◆ Records for the exercise ◆
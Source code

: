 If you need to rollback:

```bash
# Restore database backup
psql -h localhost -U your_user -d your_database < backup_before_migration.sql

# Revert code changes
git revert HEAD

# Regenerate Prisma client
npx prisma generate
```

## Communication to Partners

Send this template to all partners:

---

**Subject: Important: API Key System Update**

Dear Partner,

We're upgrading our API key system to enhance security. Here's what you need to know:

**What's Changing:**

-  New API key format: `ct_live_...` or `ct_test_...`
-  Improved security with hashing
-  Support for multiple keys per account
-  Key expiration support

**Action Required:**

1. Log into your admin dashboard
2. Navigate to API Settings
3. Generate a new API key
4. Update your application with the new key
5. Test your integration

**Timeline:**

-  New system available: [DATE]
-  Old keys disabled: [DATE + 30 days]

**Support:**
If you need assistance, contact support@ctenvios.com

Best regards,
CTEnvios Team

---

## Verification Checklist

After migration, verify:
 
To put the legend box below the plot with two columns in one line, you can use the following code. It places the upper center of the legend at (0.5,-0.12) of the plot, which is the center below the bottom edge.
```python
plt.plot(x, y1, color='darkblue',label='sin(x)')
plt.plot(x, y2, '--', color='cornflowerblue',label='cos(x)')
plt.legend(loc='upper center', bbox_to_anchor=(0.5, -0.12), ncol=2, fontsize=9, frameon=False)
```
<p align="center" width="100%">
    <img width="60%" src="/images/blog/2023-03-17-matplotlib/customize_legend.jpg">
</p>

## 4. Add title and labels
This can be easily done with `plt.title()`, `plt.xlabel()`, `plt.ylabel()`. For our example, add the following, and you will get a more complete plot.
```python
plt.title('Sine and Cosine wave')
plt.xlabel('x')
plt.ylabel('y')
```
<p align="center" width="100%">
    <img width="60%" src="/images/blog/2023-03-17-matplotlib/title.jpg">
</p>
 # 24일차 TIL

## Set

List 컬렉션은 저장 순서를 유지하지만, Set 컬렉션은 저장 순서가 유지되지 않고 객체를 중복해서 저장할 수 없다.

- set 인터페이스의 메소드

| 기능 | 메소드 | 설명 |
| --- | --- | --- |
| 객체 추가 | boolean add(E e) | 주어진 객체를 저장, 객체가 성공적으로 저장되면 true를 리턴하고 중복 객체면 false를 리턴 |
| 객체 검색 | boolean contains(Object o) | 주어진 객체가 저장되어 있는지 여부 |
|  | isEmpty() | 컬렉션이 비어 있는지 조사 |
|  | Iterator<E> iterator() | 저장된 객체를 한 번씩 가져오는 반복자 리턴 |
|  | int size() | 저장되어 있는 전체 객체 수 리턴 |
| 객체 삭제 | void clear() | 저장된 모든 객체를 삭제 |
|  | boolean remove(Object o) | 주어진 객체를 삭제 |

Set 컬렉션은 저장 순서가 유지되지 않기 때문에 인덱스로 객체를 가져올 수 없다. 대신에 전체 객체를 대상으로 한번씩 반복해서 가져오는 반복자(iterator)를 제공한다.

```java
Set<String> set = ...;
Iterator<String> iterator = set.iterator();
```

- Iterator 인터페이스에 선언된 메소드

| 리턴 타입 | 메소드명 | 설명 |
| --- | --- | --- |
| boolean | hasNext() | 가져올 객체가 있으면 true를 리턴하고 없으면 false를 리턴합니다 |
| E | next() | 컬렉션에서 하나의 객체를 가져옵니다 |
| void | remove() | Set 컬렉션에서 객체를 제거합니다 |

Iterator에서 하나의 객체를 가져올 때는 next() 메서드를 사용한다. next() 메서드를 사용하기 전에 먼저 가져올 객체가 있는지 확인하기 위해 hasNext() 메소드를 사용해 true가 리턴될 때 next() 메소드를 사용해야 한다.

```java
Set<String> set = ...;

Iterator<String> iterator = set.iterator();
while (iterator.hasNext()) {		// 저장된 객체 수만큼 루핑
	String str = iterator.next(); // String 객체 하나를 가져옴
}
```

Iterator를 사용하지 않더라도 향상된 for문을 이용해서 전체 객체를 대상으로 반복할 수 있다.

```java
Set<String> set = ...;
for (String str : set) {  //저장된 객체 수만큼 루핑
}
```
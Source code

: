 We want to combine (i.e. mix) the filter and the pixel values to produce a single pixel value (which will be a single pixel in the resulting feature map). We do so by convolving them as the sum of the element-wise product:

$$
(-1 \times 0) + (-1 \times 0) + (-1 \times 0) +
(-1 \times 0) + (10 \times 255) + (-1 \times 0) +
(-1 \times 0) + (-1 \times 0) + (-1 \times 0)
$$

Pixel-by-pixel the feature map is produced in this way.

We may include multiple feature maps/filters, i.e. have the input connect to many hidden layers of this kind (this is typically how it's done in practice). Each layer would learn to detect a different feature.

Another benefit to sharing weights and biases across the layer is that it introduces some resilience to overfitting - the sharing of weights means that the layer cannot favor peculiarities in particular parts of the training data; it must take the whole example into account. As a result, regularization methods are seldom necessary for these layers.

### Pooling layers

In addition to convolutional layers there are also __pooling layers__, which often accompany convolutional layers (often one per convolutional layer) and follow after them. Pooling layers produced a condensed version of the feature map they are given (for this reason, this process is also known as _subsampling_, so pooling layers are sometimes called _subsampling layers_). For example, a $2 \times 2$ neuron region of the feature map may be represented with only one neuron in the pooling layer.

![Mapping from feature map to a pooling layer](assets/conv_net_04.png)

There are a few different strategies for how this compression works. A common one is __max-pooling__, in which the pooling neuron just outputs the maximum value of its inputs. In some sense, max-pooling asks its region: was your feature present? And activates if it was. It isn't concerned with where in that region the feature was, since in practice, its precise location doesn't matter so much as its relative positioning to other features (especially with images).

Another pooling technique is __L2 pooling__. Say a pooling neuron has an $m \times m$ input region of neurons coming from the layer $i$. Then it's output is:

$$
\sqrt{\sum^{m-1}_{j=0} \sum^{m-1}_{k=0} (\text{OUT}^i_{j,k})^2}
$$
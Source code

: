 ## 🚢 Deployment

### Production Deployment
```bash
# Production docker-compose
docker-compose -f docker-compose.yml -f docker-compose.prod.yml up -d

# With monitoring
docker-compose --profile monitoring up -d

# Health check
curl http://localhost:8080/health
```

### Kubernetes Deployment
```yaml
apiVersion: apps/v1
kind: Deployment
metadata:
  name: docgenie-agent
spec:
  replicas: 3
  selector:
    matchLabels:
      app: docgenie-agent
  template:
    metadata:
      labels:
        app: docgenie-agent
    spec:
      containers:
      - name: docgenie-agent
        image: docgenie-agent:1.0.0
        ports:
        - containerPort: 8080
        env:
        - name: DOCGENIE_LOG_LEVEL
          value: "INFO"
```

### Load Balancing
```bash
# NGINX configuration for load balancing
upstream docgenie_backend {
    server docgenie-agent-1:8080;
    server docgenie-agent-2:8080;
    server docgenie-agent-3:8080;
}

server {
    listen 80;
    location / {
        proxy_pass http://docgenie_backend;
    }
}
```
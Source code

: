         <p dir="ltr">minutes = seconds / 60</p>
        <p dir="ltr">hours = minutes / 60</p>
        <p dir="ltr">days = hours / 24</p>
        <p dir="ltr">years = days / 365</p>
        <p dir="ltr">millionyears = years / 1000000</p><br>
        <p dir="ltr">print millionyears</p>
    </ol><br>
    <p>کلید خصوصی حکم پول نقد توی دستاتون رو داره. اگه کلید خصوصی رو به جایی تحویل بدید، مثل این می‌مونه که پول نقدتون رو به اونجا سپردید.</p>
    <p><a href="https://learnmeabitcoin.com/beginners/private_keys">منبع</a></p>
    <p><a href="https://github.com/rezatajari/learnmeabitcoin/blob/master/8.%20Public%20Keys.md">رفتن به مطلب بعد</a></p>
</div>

◆ Work request ◆
Figure out how many lines above include the string "pixel", then report that number and nothing else.

◆ Result ◆
2